Estas líneas quisieran ser un grito-llamada como los que se suelen lanzar ante la proximidad de una catástrofe, que oscila entre lo casi-fatal y lo todavía-evitable.
En diciembre 1973 pasé la Navidad en Santiago de Chile. A escasos meses del golpe militar de Pinochet y en medio de los nubarrones de la represión. Como Secretario General del Episcopado Venezolano quería tener información de primera mano y elementos indispensables para un juicio ponderado de una situación que interesaba e interpelaba más allá de sus fronteras. Entre mis entrevistados figuró el Cardenal Raúl Silva Henríquez, Arzobispo de Santiago, quien habría de jugar un papel muy importante en la defensa de los Derechos Humanos durante la dictadura militar El colapso y posterior eliminación del régimen de Allende no fueron nada sorpresivos. Factor decisivo en ello lo constituyeron también sus contradicciones internas y las patentes conspiraciones ad intra de radicales socialistas. Se alimentó así una intolerante política de extrema confrontación. El Arzobispo –me lo dijo con tristeza- trató de mediar en medio de la tormenta para impedir el derrumbe, esperando contra toda esperanza. Pero fue un predicar en el desierto. Las pasiones terminaron en trágica ruptura. Lo demás es historia conocida.
En julio del ’79 estuve en Nicaragua, también como Secretario de la CEV – signo reiterado, desde aquel entonces, del interés solidario de nuestra Iglesia por la libertad y desarrollo de pueblos hermanos- para observar la implantación oficial del sandinismo a raíz de la caída de Somoza. Entusiasmo popular, enormes ilusiones en la gran mayoría, sólido apoyo nacional. Sólo la incautación de los bienes de los Somoza (un 40% de la economía) podía desde ya proveer de muy buenos recursos al nuevo régimen. Pensé, como muchos, que el gobierno emergente tenía en las manos, desde el inicio, lo suficiente para un resurgimiento del país, en paz y unidad. ¿Qué pasó? La estrecha ideología privó sobre la realidad, la secta sobre la reconciliación, la exclusión sobre la unidad. Tiempo y recursos se comenzaron a malbaratar en beligerancia. Lo demás es historia conocida.
Diciembre 1998 fue para Venezuela conjugación de esperanzas. Todo estaba dado para escribir una nueva etapa del país en pluralismo armónico, que permitiese una alta puntuación en la solución de los problemas, llevando adelante una robusta construcción del país en justicia y libertad.
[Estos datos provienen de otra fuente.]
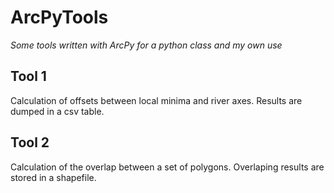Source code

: # ArcPyTools
*Some tools written with ArcPy for a python class and my own use*

## Tool 1
Calculation of offsets between local minima and river axes. Results are dumped in a csv table.

## Tool 2
Calculation of the overlap between a set of polygons. Overlaping results are stored in a shapefile.
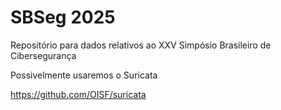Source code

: # SBSeg 2025

Repositório para dados relativos ao XXV Simpósio Brasileiro de Cibersegurança

Possivelmente usaremos o Suricata

https://github.com/OISF/suricata

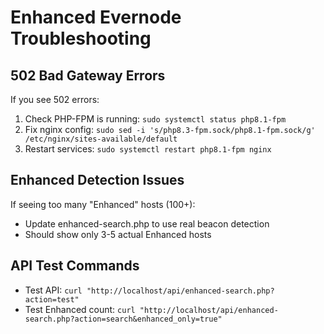 # Enhanced Evernode Troubleshooting

## 502 Bad Gateway Errors
If you see 502 errors:
1. Check PHP-FPM is running: `sudo systemctl status php8.1-fpm`
2. Fix nginx config: `sudo sed -i 's/php8.3-fpm.sock/php8.1-fpm.sock/g' /etc/nginx/sites-available/default`
3. Restart services: `sudo systemctl restart php8.1-fpm nginx`

## Enhanced Detection Issues
If seeing too many "Enhanced" hosts (100+):
- Update enhanced-search.php to use real beacon detection
- Should show only 3-5 actual Enhanced hosts

## API Test Commands
- Test API: `curl "http://localhost/api/enhanced-search.php?action=test"`
- Test Enhanced count: `curl "http://localhost/api/enhanced-search.php?action=search&enhanced_only=true"`
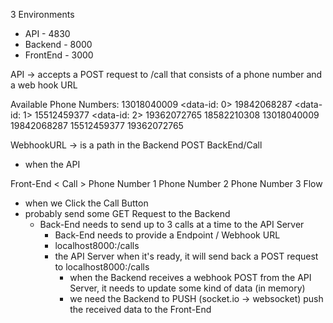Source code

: 3 Environments
- API - 4830
- Backend - 8000
- FrontEnd - 3000

API -> accepts a POST request to /call that consists of a phone number and a web hook URL

Available Phone Numbers:
13018040009 <status> <data-id: 0>
19842068287 <status> <data-id: 1>
15512459377 <status> <data-id: 2>
19362072765 <status>
18582210308 <status>
13018040009 <status>
19842068287 <status>
15512459377 <status>
19362072765 <status>

WebhookURL -> is a path in the Backend
POST BackEnd/Call
  - when the API 

Front-End
  < Call >
  Phone Number 1 <Status>
  Phone Number 2 <Status>
  Phone Number 3 <Status>
Flow
  - when we Click the Call Button
  - probably send some GET Request to the Backend
    - Back-End needs to send up to 3 calls at a time to the API Server
      - Back-End needs to provide a Endpoint / Webhook URL
      - localhost8000:/calls
      - the API Server when it's ready, it will send back a POST request to localhost8000:/calls
        - when the Backend receives a webhook POST from the API Server, it needs to update some kind of data (in memory)
        - we need the Backend to PUSH (socket.io -> websocket) push the received data to the Front-End
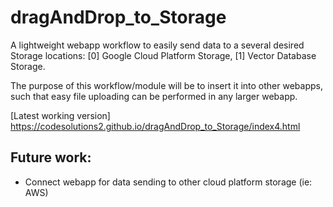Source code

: # dragAndDrop_to_Storage

A lightweight webapp workflow to easily send data to a several desired Storage locations: [0] Google Cloud Platform Storage, [1] Vector Database Storage. 

The purpose of this workflow/module will be to insert it into other webapps, such that easy file uploading can be performed in any larger webapp.



[Latest working version] https://codesolutions2.github.io/dragAndDrop_to_Storage/index4.html


## Future work:
- Connect webapp for data sending to other cloud platform storage (ie: AWS)
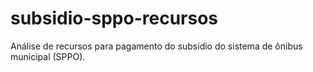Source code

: # subsidio-sppo-recursos
Análise de recursos para pagamento do subsídio do sistema de ônibus municipal (SPPO).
Lo demás es historia conocida.
Ante los resultados del 7-0 y la proclamada decisión de profundizar en el socialismo (a la marxista, tipo castrocubano) en un país que se desbarata física y socialmente por los cuatro costados y al cual se le quiere aplicar ortodoxamente un anacrónico proyecto ideológico-político, cabe preguntar: ¿Es aún posible evitar la confrontación que lleve a la tragedia, no propiamente de índole bélica, pero sí de postración material y espiritual del país?
¿Predico en el desierto cuando digo: hay tiempo todavía para evitar una radicalización que impida la re-unión nacional y empuje a los venezolanos a una “guerra fría” interna de terribles consecuencias?
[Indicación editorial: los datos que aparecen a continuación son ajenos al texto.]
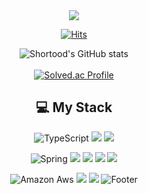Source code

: <div align = center>
<img src="https://capsule-render.vercel.app/api?type=waving&color=7F7FD5&height=200&section=header&text=Hi!%20I'm%20Gouyeon!🙂&fontSize=50"/>

[![Hits](https://hits.seeyoufarm.com/api/count/incr/badge.svg?url=https%3A%2F%2Fgithub.com%2Fgouyeonch%2Fhit-counter)](https://hits.seeyoufarm.com)                    

![Shortood's GitHub stats](https://github-readme-stats.vercel.app/api?username=gouyeonch&show_icons=true&theme=tokyonight)
<br><br>
[![Solved.ac Profile](http://mazassumnida.wtf/api/generate_badge?boj=gouyeonch)](https://solved.ac/gouyeonch)

 ## 💻 My Stack
  <img alt="TypeScript" src="https://img.shields.io/badge/typescript-3178C6.svg?&style=for-the-badge&logo=typescript&logoColor=white"/> <img src="https://img.shields.io/badge/Java-CC0000?style=for-the-badge&logo=java&logoColor=white"/>  <img src="https://img.shields.io/badge/Python-3766AB?style=for-the-badge&logo=Python&logoColor=white"/> 
  
  <img alt="Spring" src="https://img.shields.io/badge/spring-6DB33F.svg?&style=for-the-badge&logo=spring&logoColor=white"/>  <img src="https://img.shields.io/badge/JPA-DB33F?style=for-the-badge&logo=springboot&logoColor=white"/>  <img src="https://img.shields.io/badge/mysql-4479A1?style=for-the-badge&logo=mysql&logoColor=white">  <img src="https://img.shields.io/badge/React-61DAFB?style=for-the-badge&logo=React&logoColor=black"> <img src="https://img.shields.io/badge/Vite-646CFF?style=for-the-badge&logo=vite&logoColor=white"/>

 <img alt="Amazon Aws" src="https://img.shields.io/badge/amazonaws-232F3E.svg?&style=for-the-badge&logo=amazonaws&logoColor=white"/> <img src="https://img.shields.io/badge/google cloud platform-4285F4?style=for-the-badge&logo=googlecloud&logoColor=white">  <img src="https://img.shields.io/badge/Docker-2496ED?style=for-the-badge&logo=Docker&logoColor=white"/>
![Footer](https://capsule-render.vercel.app/api?type=waving&color=7F7FD5&height=200&section=footer)


  
</div>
La historia es desgraciadamente rica en ejemplos de lo que se hubiese podido y debido hacer y no se hizo. ¿Hay todavía tiempo, en medio de la natural conflictividad del disenso, para la sensatez, el diálogo, la búsqueda de acuerdos, que beneficien a todos y permitan al país crecer como un pueblo pacífico, solidario, fraterno?
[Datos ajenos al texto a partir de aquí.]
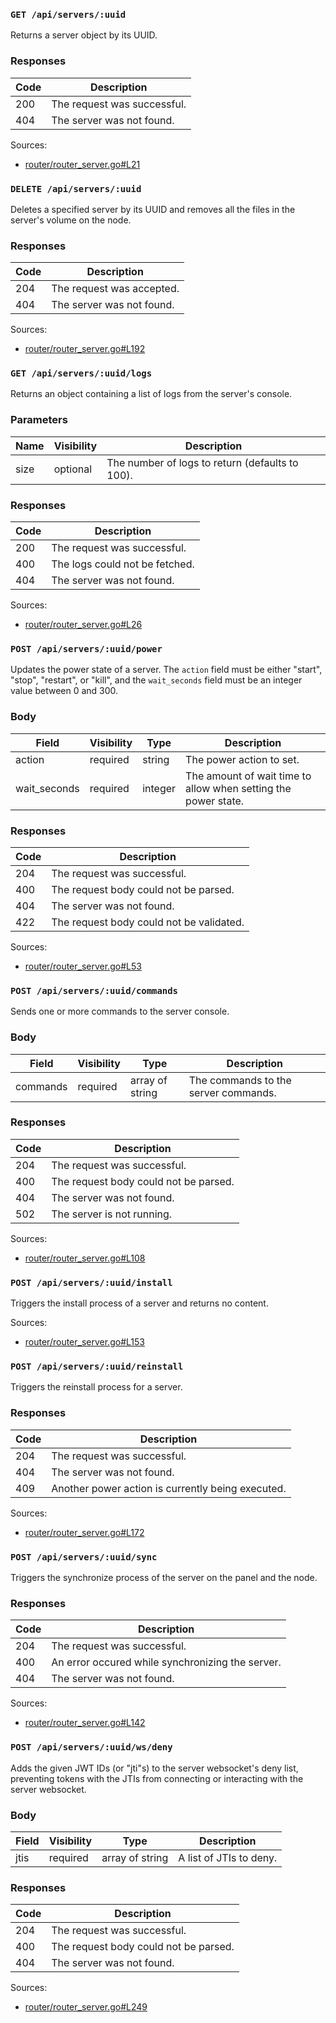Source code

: ### `GET /api/servers/:uuid`

Returns a server object by its UUID.

### Responses

| Code | Description                 |
| ---- | --------------------------- |
| 200  | The request was successful. |
| 404  | The server was not found.   |

<!-- ### Example Object -->

Sources:

- [router/router_server.go#L21](https://github.com/pterodactyl/wings/blob/release/v1.11.2/router/router_server.go#L21)

### `DELETE /api/servers/:uuid`

Deletes a specified server by its UUID and removes all the files in the server's volume on the node.

### Responses

| Code | Description               |
| ---- | ------------------------- |
| 204  | The request was accepted. |
| 404  | The server was not found. |

Sources:

- [router/router_server.go#L192](https://github.com/pterodactyl/wings/blob/release/v1.11.2/router/router_server.go#L192)

### `GET /api/servers/:uuid/logs`

Returns an object containing a list of logs from the server's console.

### Parameters

| Name | Visibility | Description                                     |
| ---- | ---------- | ----------------------------------------------- |
| size | optional   | The number of logs to return (defaults to 100). |

### Responses

| Code | Description                    |
| ---- | ------------------------------ |
| 200  | The request was successful.    |
| 400  | The logs could not be fetched. |
| 404  | The server was not found.      |

Sources:

- [router/router_server.go#L26](https://github.com/pterodactyl/wings/blob/release/v1.11.2/router/router_server.go#L26)

### `POST /api/servers/:uuid/power`

Updates the power state of a server. The `action` field must be either "start", "stop", "restart", or "kill", and the `wait_seconds` field must be an integer value between 0 and 300.

### Body

| Field        | Visibility | Type    | Description                                                    |
| ------------ | ---------- | ------- | -------------------------------------------------------------- |
| action       | required   | string  | The power action to set.                                       |
| wait_seconds | required   | integer | The amount of wait time to allow when setting the power state. |

### Responses

| Code | Description                              |
| ---- | ---------------------------------------- |
| 204  | The request was successful.              |
| 400  | The request body could not be parsed.    |
| 404  | The server was not found.                |
| 422  | The request body could not be validated. |

Sources:

- [router/router_server.go#L53](https://github.com/pterodactyl/wings/blob/release/v1.11.2/router/router_server.go#L53)

### `POST /api/servers/:uuid/commands`

Sends one or more commands to the server console.

### Body

| Field    | Visibility | Type            | Description                          |
| -------- | ---------- | --------------- | ------------------------------------ |
| commands | required   | array of string | The commands to the server commands. |

### Responses

| Code | Description                           |
| ---- | ------------------------------------- |
| 204  | The request was successful.           |
| 400  | The request body could not be parsed. |
| 404  | The server was not found.             |
| 502  | The server is not running.            |

Sources:

- [router/router_server.go#L108](https://github.com/pterodactyl/wings/blob/release/v1.11.2/router/router_server.go#L108)

### `POST /api/servers/:uuid/install`

Triggers the install process of a server and returns no content.

Sources:

- [router/router_server.go#L153](https://github.com/pterodactyl/wings/blob/release/v1.11.2/router/router_server.go#L153)

### `POST /api/servers/:uuid/reinstall`

Triggers the reinstall process for a server.

### Responses

| Code | Description                                       |
| ---- | ------------------------------------------------- |
| 204  | The request was successful.                       |
| 404  | The server was not found.                         |
| 409  | Another power action is currently being executed. |

Sources:

- [router/router_server.go#L172](https://github.com/pterodactyl/wings/blob/release/v1.11.2/router/router_server.go#L172)

### `POST /api/servers/:uuid/sync`

Triggers the synchronize process of the server on the panel and the node.

### Responses

| Code | Description                                      |
| ---- | ------------------------------------------------ |
| 204  | The request was successful.                      |
| 400  | An error occured while synchronizing the server. |
| 404  | The server was not found.                        |

Sources:

- [router/router_server.go#L142](https://github.com/pterodactyl/wings/blob/release/v1.11.2/router/router_server.go#L142)

### `POST /api/servers/:uuid/ws/deny`

Adds the given JWT IDs (or "jti"s) to the server websocket's deny list, preventing tokens with the JTIs from connecting or interacting with the server websocket.

### Body

| Field | Visibility | Type            | Description             |
| ----- | ---------- | --------------- | ----------------------- |
| jtis  | required   | array of string | A list of JTIs to deny. |

### Responses

| Code | Description                           |
| ---- | ------------------------------------- |
| 204  | The request was successful.           |
| 400  | The request body could not be parsed. |
| 404  | The server was not found.             |

Sources:

- [router/router_server.go#L249](https://github.com/pterodactyl/wings/blob/release/v1.11.2/router/router_server.go#L249)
Yo ruego a Dios por un futuro justo, luminoso, feliz, para Venezuela. Pero con el mazo dando, grito un SOS. El Gobierno, el PSUV y su Líder tienen una fundamental decisión sobre ese futuro de Venezuela; no malgasten esta oportunidad histórica. Y ya que se habla tanto de Bolívar, recuérdese su Ultima Proclama en favor de la unión.